The decision framework

After building this I think the question "should I use a cloud API or a local model?" actually decomposes into four sharper questions:

Is the task creative or structured? Creative → cloud. Structured → local often works.
How sensitive is the data? Sensitive → local. Public → either.
What's the request volume? High → cloud. Low → local.
Can you do the analysis in code? Yes → use the LLM only as a rephraser, then size down.

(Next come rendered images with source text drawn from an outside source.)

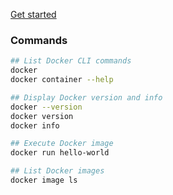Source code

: ---
---

[Get started](https://docs.docker.com/get-started/)

### Commands
```bash
## List Docker CLI commands
docker
docker container --help

## Display Docker version and info
docker --version
docker version
docker info

## Execute Docker image
docker run hello-world

## List Docker images
docker image ls
```
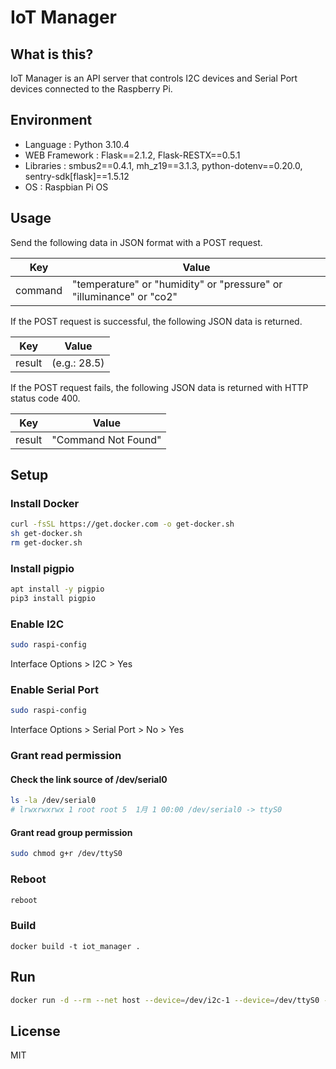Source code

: # IoT Manager

## What is this?

IoT Manager is an API server that controls I2C devices and Serial Port devices connected to the Raspberry Pi.

## Environment

- Language : Python 3.10.4
- WEB Framework : Flask==2.1.2, Flask-RESTX==0.5.1
- Libraries : smbus2==0.4.1, mh_z19==3.1.3, python-dotenv==0.20.0, sentry-sdk[flask]==1.5.12
- OS : Raspbian Pi OS

## Usage

Send the following data in JSON format with a POST request.

| Key     | Value                |
| ------- | -------------------- |
| command | "temperature" or "humidity" or "pressure" or "illuminance" or "co2" |

If the POST request is successful, the following JSON data is returned.

| Key    | Value        |
| ------ | ------------ |
| result | (e.g.: 28.5) |

If the POST request fails, the following JSON data is returned with HTTP status code 400.

| Key    | Value               |
| ------ | ------------------- |
| result | "Command Not Found" |

## Setup

### Install Docker

```sh
curl -fsSL https://get.docker.com -o get-docker.sh
sh get-docker.sh
rm get-docker.sh
```

### Install pigpio

```sh
apt install -y pigpio
pip3 install pigpio
```

### Enable I2C

```sh
sudo raspi-config
```

Interface Options > I2C > Yes

### Enable Serial Port

```sh
sudo raspi-config
```

Interface Options > Serial Port > No > Yes

### Grant read permission

#### Check the link source of /dev/serial0

```sh
ls -la /dev/serial0
# lrwxrwxrwx 1 root root 5  1月 1 00:00 /dev/serial0 -> ttyS0
```

#### Grant read group permission

```sh
sudo chmod g+r /dev/ttyS0
```

### Reboot

```sh
reboot
```

### Build

```
docker build -t iot_manager .
```

## Run

```sh
docker run -d --rm --net host --device=/dev/i2c-1 --device=/dev/ttyS0 --name iot_manager iot_manager
```

## License

MIT
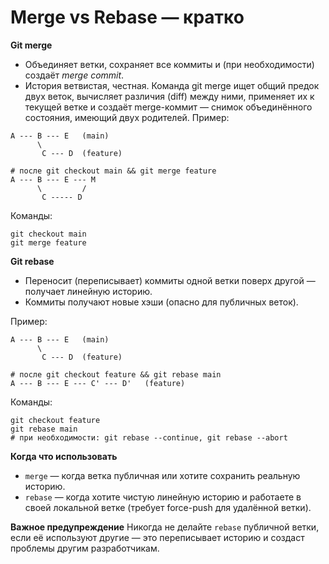 # Merge vs Rebase — кратко

**Git merge**
- Объединяет ветки, сохраняет все коммиты и (при необходимости) создаёт *merge commit*.
- История ветвистая, честная.
Команда git merge ищет общий предок двух веток, вычисляет различия (diff) между ними, применяет их к текущей ветке и создаёт merge-коммит — снимок объединённого состояния, имеющий двух родителей.
Пример:
```
A --- B --- E   (main)
      \ 
       C --- D  (feature)

# после git checkout main && git merge feature
A --- B --- E --- M
      \         /
       C ----- D
```

Команды:
```
git checkout main
git merge feature
```

**Git rebase**
- Переносит (переписывает) коммиты одной ветки поверх другой — получает линейную историю.
- Коммиты получают новые хэши (опасно для публичных веток).

Пример:
```
A --- B --- E   (main)
      \ 
       C --- D  (feature)

# после git checkout feature && git rebase main
A --- B --- E --- C' --- D'   (feature)
```

Команды:
```
git checkout feature
git rebase main
# при необходимости: git rebase --continue, git rebase --abort
```

**Когда что использовать**
- `merge` — когда ветка публичная или хотите сохранить реальную историю.
- `rebase` — когда хотите чистую линейную историю и работаете в своей локальной ветке (требует force-push для удалённой ветки).

**Важное предупреждение**
Никогда не делайте `rebase` публичной ветки, если её используют другие — это переписывает историю и создаст проблемы другим разработчикам.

For my health data, the answers are: structured, sensitive, low, yes. Local was obvious in retrospect.

What I'd build next

The piece I'd most like to add is anomaly detection. The current pipeline summarises trends; it doesn't flag outliers. A heart rate of 178 on what should be an easy run is a signal that something is wrong, and the model has no way to tell me unless my Python preprocessing already noticed it.

The honest version of that feature is "compute z-scores in pandas, flag anything past 2σ, ask the model to write a sentence about it." Which is, in the end, the same lesson as the rest of this piece: the LLM is a thin layer of natural language on top of code that has already done the hard work.

That's a fine division of labour. It runs on my laptop, costs nothing, and the data stays mine.